### Data items:
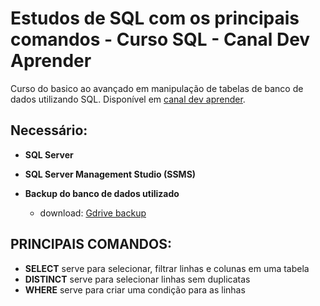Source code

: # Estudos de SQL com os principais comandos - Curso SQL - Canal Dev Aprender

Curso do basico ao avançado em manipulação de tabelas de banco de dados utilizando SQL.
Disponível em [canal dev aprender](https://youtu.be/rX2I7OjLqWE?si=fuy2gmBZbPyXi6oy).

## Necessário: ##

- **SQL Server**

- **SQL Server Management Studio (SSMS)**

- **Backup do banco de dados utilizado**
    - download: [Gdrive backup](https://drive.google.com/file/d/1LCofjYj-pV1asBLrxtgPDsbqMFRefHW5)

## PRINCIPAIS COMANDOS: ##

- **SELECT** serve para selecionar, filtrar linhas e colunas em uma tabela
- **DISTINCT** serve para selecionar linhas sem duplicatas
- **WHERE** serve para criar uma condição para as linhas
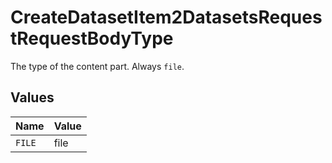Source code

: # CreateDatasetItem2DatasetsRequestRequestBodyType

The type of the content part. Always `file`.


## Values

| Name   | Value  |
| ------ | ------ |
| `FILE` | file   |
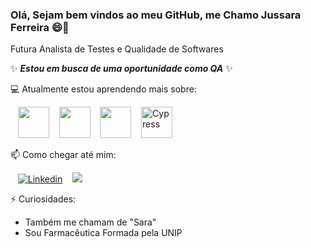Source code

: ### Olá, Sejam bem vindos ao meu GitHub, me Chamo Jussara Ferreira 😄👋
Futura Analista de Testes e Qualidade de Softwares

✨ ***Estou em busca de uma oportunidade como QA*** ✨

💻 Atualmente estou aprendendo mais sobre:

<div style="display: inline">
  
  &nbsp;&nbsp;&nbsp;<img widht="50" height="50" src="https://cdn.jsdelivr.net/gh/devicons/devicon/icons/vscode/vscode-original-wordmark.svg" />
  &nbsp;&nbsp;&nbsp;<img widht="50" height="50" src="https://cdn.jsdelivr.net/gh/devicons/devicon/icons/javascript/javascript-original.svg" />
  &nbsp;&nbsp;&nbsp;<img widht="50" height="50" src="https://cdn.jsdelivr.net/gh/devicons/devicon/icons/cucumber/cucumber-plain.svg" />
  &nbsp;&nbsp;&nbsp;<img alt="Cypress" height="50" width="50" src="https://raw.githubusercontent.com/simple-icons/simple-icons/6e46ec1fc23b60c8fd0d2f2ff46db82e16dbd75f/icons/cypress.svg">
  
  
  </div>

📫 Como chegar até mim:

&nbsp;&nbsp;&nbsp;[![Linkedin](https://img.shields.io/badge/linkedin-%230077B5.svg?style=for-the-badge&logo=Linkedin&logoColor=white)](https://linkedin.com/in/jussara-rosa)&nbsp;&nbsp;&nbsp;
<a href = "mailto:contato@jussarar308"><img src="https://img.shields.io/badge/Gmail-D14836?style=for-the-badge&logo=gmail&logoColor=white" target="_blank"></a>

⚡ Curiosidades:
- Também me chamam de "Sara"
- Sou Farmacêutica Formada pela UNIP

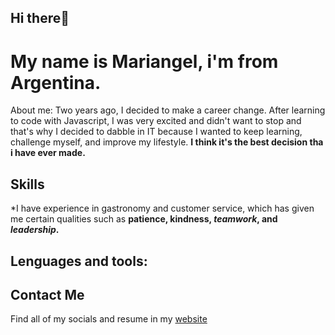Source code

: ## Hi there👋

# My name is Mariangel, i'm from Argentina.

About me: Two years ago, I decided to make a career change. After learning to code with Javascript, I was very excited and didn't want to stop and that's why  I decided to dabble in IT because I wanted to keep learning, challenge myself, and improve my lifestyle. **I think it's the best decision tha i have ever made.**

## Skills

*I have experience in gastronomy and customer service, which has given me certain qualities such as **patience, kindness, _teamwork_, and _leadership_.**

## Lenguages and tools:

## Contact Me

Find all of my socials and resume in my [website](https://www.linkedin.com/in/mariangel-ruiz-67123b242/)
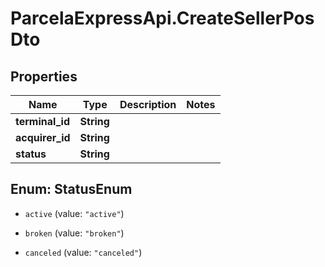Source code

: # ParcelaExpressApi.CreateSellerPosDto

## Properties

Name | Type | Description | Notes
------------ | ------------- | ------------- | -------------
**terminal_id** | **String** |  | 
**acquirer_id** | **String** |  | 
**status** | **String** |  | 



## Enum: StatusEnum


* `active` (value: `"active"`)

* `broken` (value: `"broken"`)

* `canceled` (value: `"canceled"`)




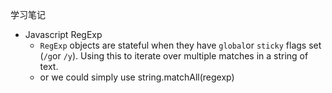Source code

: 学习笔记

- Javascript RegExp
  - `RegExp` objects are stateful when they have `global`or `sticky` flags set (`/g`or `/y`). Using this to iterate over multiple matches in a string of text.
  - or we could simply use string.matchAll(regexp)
==
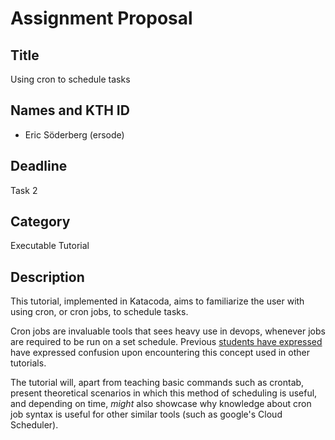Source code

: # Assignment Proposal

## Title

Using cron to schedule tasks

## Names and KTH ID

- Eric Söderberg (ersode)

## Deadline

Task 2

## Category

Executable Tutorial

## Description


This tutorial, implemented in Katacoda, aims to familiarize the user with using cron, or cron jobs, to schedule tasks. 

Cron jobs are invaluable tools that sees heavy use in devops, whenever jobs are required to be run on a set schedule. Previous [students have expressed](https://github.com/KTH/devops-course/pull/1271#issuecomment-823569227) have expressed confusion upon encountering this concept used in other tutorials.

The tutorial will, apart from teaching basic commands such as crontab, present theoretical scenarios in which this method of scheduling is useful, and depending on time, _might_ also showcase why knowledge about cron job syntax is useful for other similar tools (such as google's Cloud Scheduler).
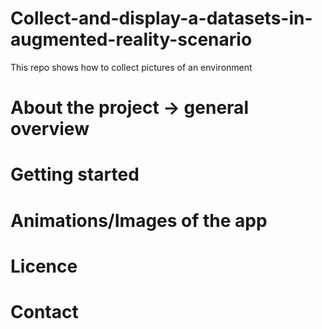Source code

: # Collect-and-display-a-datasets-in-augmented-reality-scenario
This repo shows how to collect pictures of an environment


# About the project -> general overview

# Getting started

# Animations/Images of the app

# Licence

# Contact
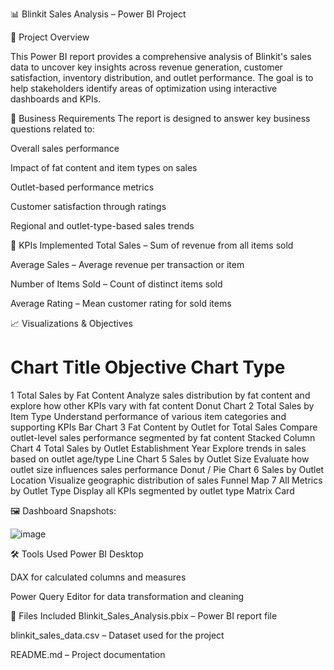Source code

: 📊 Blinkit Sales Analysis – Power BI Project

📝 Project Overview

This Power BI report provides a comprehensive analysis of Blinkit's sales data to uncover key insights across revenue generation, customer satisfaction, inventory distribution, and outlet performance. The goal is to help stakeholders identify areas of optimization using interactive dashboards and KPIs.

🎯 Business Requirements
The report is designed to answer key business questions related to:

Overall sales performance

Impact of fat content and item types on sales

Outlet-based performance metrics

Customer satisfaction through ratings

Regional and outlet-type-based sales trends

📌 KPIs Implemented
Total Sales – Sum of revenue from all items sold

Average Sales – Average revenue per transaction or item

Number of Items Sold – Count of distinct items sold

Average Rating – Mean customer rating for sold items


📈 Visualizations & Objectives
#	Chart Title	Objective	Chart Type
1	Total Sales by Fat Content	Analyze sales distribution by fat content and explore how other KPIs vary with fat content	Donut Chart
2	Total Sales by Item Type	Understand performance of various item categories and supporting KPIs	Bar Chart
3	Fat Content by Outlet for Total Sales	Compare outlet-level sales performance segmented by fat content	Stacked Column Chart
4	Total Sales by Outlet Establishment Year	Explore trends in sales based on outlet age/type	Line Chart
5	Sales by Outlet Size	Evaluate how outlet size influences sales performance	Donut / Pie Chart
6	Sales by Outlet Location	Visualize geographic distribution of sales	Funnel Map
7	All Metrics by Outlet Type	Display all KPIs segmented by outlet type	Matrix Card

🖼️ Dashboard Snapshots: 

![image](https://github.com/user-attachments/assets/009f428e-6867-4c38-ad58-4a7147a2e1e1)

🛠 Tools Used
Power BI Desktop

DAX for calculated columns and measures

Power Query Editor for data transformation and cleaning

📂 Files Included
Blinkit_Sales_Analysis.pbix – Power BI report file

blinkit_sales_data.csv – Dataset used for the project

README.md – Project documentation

### What the task asks:
Please give an exact copy of the lines above, beginning with the line containing "Customer satisfaction through ratings" and running through the line containing "Power BI Desktop", and of no other lines.

### Task output:
Customer satisfaction through ratings

Regional and outlet-type-based sales trends

📌 KPIs Implemented
Total Sales – Sum of revenue from all items sold

Average Sales – Average revenue per transaction or item

Number of Items Sold – Count of distinct items sold

Average Rating – Mean customer rating for sold items


📈 Visualizations & Objectives
#	Chart Title	Objective	Chart Type
1	Total Sales by Fat Content	Analyze sales distribution by fat content and explore how other KPIs vary with fat content	Donut Chart
2	Total Sales by Item Type	Understand performance of various item categories and supporting KPIs	Bar Chart
3	Fat Content by Outlet for Total Sales	Compare outlet-level sales performance segmented by fat content	Stacked Column Chart
4	Total Sales by Outlet Establishment Year	Explore trends in sales based on outlet age/type	Line Chart
5	Sales by Outlet Size	Evaluate how outlet size influences sales performance	Donut / Pie Chart
6	Sales by Outlet Location	Visualize geographic distribution of sales	Funnel Map
7	All Metrics by Outlet Type	Display all KPIs segmented by outlet type	Matrix Card

🖼️ Dashboard Snapshots: 

![image](https://github.com/user-attachments/assets/009f428e-6867-4c38-ad58-4a7147a2e1e1)

🛠 Tools Used
Power BI Desktop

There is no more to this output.